**Your objective**
Scan the listing below. Report each line that includes "item".

**Information**
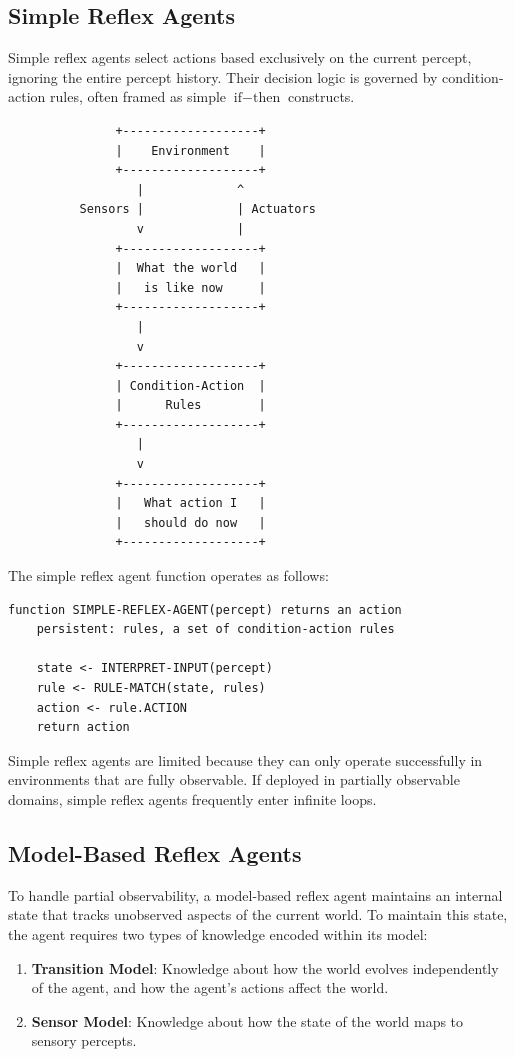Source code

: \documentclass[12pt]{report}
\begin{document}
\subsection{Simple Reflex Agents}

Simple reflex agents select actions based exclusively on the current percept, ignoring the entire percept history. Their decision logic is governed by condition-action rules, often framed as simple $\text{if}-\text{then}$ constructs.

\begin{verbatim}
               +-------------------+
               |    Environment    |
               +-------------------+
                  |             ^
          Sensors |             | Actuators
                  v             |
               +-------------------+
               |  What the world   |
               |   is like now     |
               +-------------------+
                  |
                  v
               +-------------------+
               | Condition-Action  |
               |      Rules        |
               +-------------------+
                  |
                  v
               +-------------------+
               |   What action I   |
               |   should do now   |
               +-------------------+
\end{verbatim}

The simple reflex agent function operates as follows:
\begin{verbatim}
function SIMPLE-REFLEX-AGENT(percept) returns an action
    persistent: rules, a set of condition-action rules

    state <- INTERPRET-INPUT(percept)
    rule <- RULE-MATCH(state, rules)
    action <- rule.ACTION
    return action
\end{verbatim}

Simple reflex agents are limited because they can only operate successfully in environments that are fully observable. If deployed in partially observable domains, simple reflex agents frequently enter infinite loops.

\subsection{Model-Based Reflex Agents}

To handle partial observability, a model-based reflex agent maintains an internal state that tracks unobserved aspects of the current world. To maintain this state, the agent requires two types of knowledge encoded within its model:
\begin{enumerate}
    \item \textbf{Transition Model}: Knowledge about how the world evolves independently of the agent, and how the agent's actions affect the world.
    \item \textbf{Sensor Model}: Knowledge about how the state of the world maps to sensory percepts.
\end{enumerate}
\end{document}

---

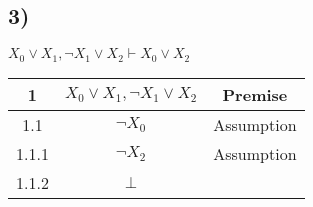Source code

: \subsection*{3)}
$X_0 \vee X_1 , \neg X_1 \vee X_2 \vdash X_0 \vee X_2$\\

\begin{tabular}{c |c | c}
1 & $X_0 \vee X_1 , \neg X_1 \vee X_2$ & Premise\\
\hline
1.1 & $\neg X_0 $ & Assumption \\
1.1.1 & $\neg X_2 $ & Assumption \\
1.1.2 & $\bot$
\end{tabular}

* * *

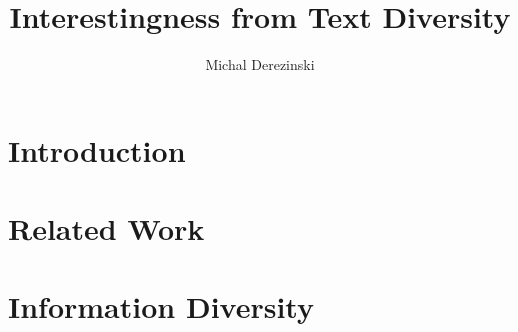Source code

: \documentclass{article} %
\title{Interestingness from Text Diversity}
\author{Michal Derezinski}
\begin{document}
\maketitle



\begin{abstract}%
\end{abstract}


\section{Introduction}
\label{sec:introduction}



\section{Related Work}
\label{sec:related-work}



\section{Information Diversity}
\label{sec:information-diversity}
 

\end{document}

**Result**
    \item \textbf{Transition Model}: Knowledge about how the world evolves independently of the agent, and how the agent's actions affect the world.
    \item \textbf{Sensor Model}: Knowledge about how the state of the world maps to sensory percepts.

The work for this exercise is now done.